The People contend the wallet search was constitutionally permissible because E.H. consented to it. This contention is not borne out by the record. Assuming arguendo that E.H. consented to emptying his pockets and handing over his jacket for search––a contention we do not necessarily accept––there was no showing he consented to the search of his wallet. Holcomb did not ask for permission to search the wallet, and E.H. did not invite him to do so. To the contrary, Holcomb simply searched the wallet, which was at that point on the table, without consulting or getting permission from E.H. Even if E.H. voluntarily emptied his pockets, including the wallet, that action was not tantamount to a consent that Holcomb look inside the wallet. As a factual matter, therefore, the wallet search cannot be justified as a consent search.
The juvenile court concluded the wallet search was a permissible search incident to arrest. The People, wisely, do not advance this theory on appeal. If an officer has probable cause to believe that an individual has committed even a very minor criminal offense in his or her presence, the subject’s arrest does not offend the Fourth Amendment. (Atwater v. Lago Vista (2001) 532 U.S. 318, 354-355; People v. McKay (2002) 27 Cal.4th 601, 607.) In a proper case, once there is probable cause to arrest, it is immaterial that a search precedes the suspect’s arrest. (In re Lennies H. (2005) 126 Cal.App.4th 1232, 1239-1240; In re Jonathan M. (1981) 117 Cal.App.3d 530, 536.) As explained in In re Lennies H.: “ ‘An officer with probable cause to arrest can search incident to the arrest before making the arrest. [Citations.]’... The fact that a defendant is not formally arrested until after the search does not invalidate the search if probable cause to arrest existed prior to the search and the search was substantially contemporaneous with the arrest. [Citations.]” (In re Lennies H., supra, at pp. 1239-1240, fn. omitted.) Here, however, unlike in Lennies H., as far as the record shows E.H. was never arrested for possession of the cigarettes, although he was arrested for possession of cocaine after his wallet was searched. A warrantless search cannot be justified by a hypothetical arrest that did not occur. In Knowles v. Iowa (1998) 525 U.S. 113, the United States Supreme Court “held that the exception for a search incident to a custodial arrest could not be applied where no custodial arrest had occurred.” (People v. McKay, supra, at p. 613, fn. 6.) Thus, assuming without deciding that E.H. could have been arrested for possession of the cigarettes under Penal Code section 308, subdivision (b), he was not. Nothing in the record suggested Holcomb arrested E.H., or intended to have him arrested, for possession of the cigarettes and lighter. He had police summoned only after discovering the cocaine in the wallet.

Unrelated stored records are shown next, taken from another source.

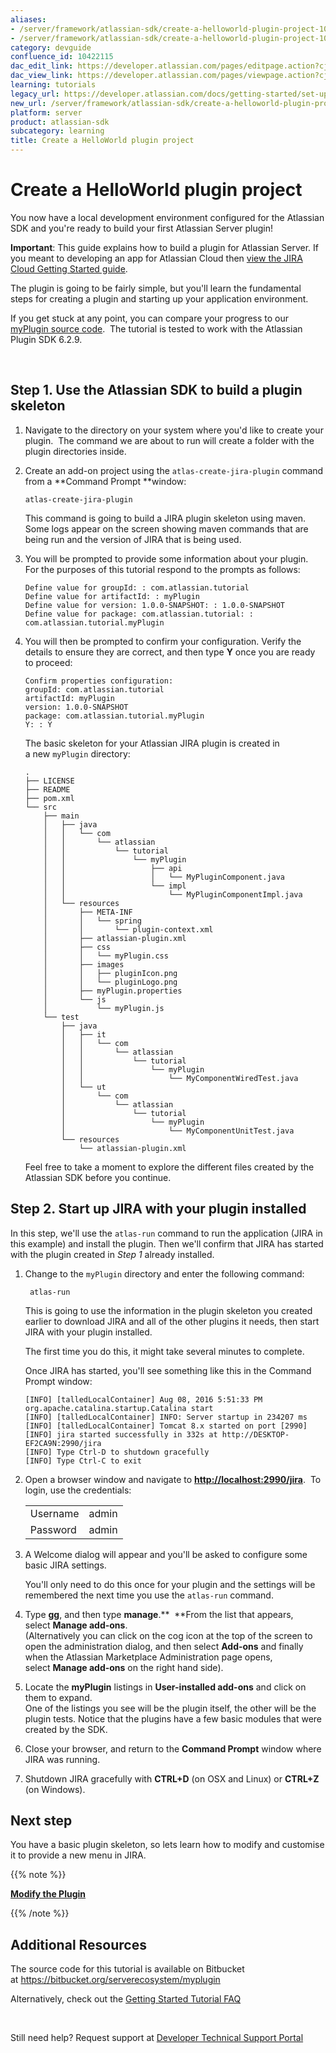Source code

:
 ```yaml
---
aliases:
- /server/framework/atlassian-sdk/create-a-helloworld-plugin-project-10422115.html
- /server/framework/atlassian-sdk/create-a-helloworld-plugin-project-10422115.md
category: devguide
confluence_id: 10422115
dac_edit_link: https://developer.atlassian.com/pages/editpage.action?cjm=wozere&pageId=10422115
dac_view_link: https://developer.atlassian.com/pages/viewpage.action?cjm=wozere&pageId=10422115
learning: tutorials
legacy_url: https://developer.atlassian.com/docs/getting-started/set-up-the-atlassian-plugin-sdk-and-build-a-project/create-a-helloworld-plugin-project
new_url: /server/framework/atlassian-sdk/create-a-helloworld-plugin-project
platform: server
product: atlassian-sdk
subcategory: learning
title: Create a HelloWorld plugin project
---
```

# Create a HelloWorld plugin project

You now have a local development environment configured for the Atlassian SDK and you're ready to build your first Atlassian Server plugin! 

**Important**: This guide explains how to build a plugin for Atlassian Server. If you meant to developing an app for Atlassian Cloud then [view the JIRA Cloud Getting Started guide](https://developer.atlassian.com/cloud/jira/platform/getting-started/).

The plugin is going to be fairly simple, but you'll learn the fundamental steps for creating a plugin and starting up your application environment.  

If you get stuck at any point, you can compare your progress to our <a href="https://bitbucket.org/serverecosystem/myplugin" class="external-link">myPlugin source code</a>.  The tutorial is tested to work with the Atlassian Plugin SDK 6.2.9.

 

## Step 1. Use the Atlassian SDK to build a plugin skeleton

1.  Navigate to the directory on your system where you'd like to create your plugin.  The command we are about to run will create a folder with the plugin directories inside. 

2.  Create an add-on project using the `atlas-create-jira-plugin` command from a **Command Prompt **window:

    ``` text
    atlas-create-jira-plugin
    ```

    This command is going to build a JIRA plugin skeleton using maven. Some logs appear on the screen showing maven commands that are being run and the version of JIRA that is being used. 

3.  You will be prompted to provide some information about your plugin. For the purposes of this tutorial respond to the prompts as follows:

    ``` text
    Define value for groupId: : com.atlassian.tutorial
    Define value for artifactId: : myPlugin
    Define value for version: 1.0.0-SNAPSHOT: : 1.0.0-SNAPSHOT
    Define value for package: com.atlassian.tutorial: : com.atlassian.tutorial.myPlugin
    ```

4.  You will then be prompted to confirm your configuration. Verify the details to ensure they are correct, and then type **Y** once you are ready to proceed:

    ``` text
    Confirm properties configuration:
    groupId: com.atlassian.tutorial
    artifactId: myPlugin
    version: 1.0.0-SNAPSHOT
    package: com.atlassian.tutorial.myPlugin
    Y: : Y
    ```

    The basic skeleton for your Atlassian JIRA plugin is created in a new `myPlugin` directory: 

    ``` text
    .
    ├── LICENSE
    ├── README
    ├── pom.xml
    └── src
        ├── main
        │   ├── java
        │   │   └── com
        │   │       └── atlassian
        │   │           └── tutorial
        │   │               └── myPlugin
        │   │                   ├── api
        │   │                   │   └── MyPluginComponent.java
        │   │                   └── impl
        │   │                       └── MyPluginComponentImpl.java
        │   └── resources
        │       ├── META-INF
        │       │   └── spring
        │       │       └── plugin-context.xml
        │       ├── atlassian-plugin.xml
        │       ├── css
        │       │   └── myPlugin.css
        │       ├── images
        │       │   ├── pluginIcon.png
        │       │   └── pluginLogo.png
        │       ├── myPlugin.properties
        │       └── js
        │           └── myPlugin.js
        └── test
            ├── java
            │   ├── it
            │   │   └── com
            │   │       └── atlassian
            │   │           └── tutorial
            │   │               └── myPlugin
            │   │                   └── MyComponentWiredTest.java
            │   └── ut
            │       └── com
            │           └── atlassian
            │               └── tutorial
            │                   └── myPlugin
            │                       └── MyComponentUnitTest.java
            └── resources
                └── atlassian-plugin.xml
    ```

    Feel free to take a moment to explore the different files created by the Atlassian SDK before you continue. 

## Step 2. Start up JIRA with your plugin installed

In this step, we'll use the `atlas-run` command to run the application (JIRA in this example) and install the plugin. Then we'll confirm that JIRA has started with the plugin created in *Step 1* already installed.   

1.  Change to the `myPlugin` directory and enter the following command: 

    ``` text
     atlas-run
    ```

    This is going to use the information in the plugin skeleton you created earlier to download JIRA and all of the other plugins it needs, then start JIRA with your plugin installed.  

    The first time you do this, it might take several minutes to complete.  

    Once JIRA has started, you'll see something like this in the Command Prompt window:

    ``` text
    [INFO] [talledLocalContainer] Aug 08, 2016 5:51:33 PM org.apache.catalina.startup.Catalina start
    [INFO] [talledLocalContainer] INFO: Server startup in 234207 ms
    [INFO] [talledLocalContainer] Tomcat 8.x started on port [2990]
    [INFO] jira started successfully in 332s at http://DESKTOP-EF2CA9N:2990/jira
    [INFO] Type Ctrl-D to shutdown gracefully
    [INFO] Type Ctrl-C to exit
    ```

2.  Open a browser window and navigate to **<a href="http://localhost:2990/jira" class="uri external-link">http://localhost:2990/jira</a>**.  To login, use the credentials:

    |          |       |
    |----------|-------|
    | Username | admin |
    | Password | admin |

3.  A Welcome dialog will appear and you'll be asked to configure some basic JIRA settings. 

    You'll only need to do this once for your plugin and the settings will be remembered the next time you use the `atlas-run` command.

4.  Type **gg**, and then type **manage**.**  **From the list that appears, select **Manage add-ons**.   
    (Alternatively you can click on the cog icon at the top of the screen to open the administration dialog, and then select **Add-ons** and finally when the Atlassian Marketplace Administration page opens, select **Manage add-ons** on the right hand side). 
5.  Locate the **myPlugin** listings in **User-installed add-ons** and click on them to expand.   
    One of the listings you see will be the plugin itself, the other will be the plugin tests. Notice that the plugins have a few basic modules that were created by the SDK.  
6.  Close your browser, and return to the **Command Prompt** window where JIRA was running. 
7.  Shutdown JIRA gracefully with **CTRL+D** (on OSX and Linux) or **CTRL+Z** (on Windows).

## Next step

You have a basic plugin skeleton, so lets learn how to modify and customise it to provide a new menu in JIRA. 

{{% note %}}

**[Modify the Plugin](/server/framework/atlassian-sdk/modify-the-plugin)**

{{% /note %}}

## Additional Resources

The source code for this tutorial is available on Bitbucket at <a href="https://bitbucket.org/serverecosystem/myplugin" class="uri external-link">https://bitbucket.org/serverecosystem/myplugin</a>

Alternatively, check out the [Getting Started Tutorial FAQ](/server/framework/atlassian-sdk/getting-started-tutorial-faq)

 

Still need help? Request support at <a href="https://ecosystem.atlassian.net/servicedesk/customer/portal/14" class="external-link">Developer Technical Support Portal</a>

Thus, because E.H. was not in fact arrested for possession of cigarettes, the wallet search cannot be justified as a search incident to arrest.
Penal Code section 308, subdivision (b) provides in pertinent part: “Every person under the age of 18 years who purchases, receives, or possesses any tobacco, cigarette, or cigarette papers, or any other preparation of tobacco, or any other instrument or paraphernalia that is designed for the smoking of tobacco, products prepared from tobacco, or any controlled substance shall, upon conviction, be punished by a fine of seventy-five dollars ($75) or 30 hours of community service work.” (But see Pen. Code, § 853.5, subd. (a) [except in the case of specified Vehicle Code offenses, person may be taken into custody for an infraction only if he or she refuses to sign a written promise, has no satisfactory identification, or refuses to provide a thumbprint or fingerprint].)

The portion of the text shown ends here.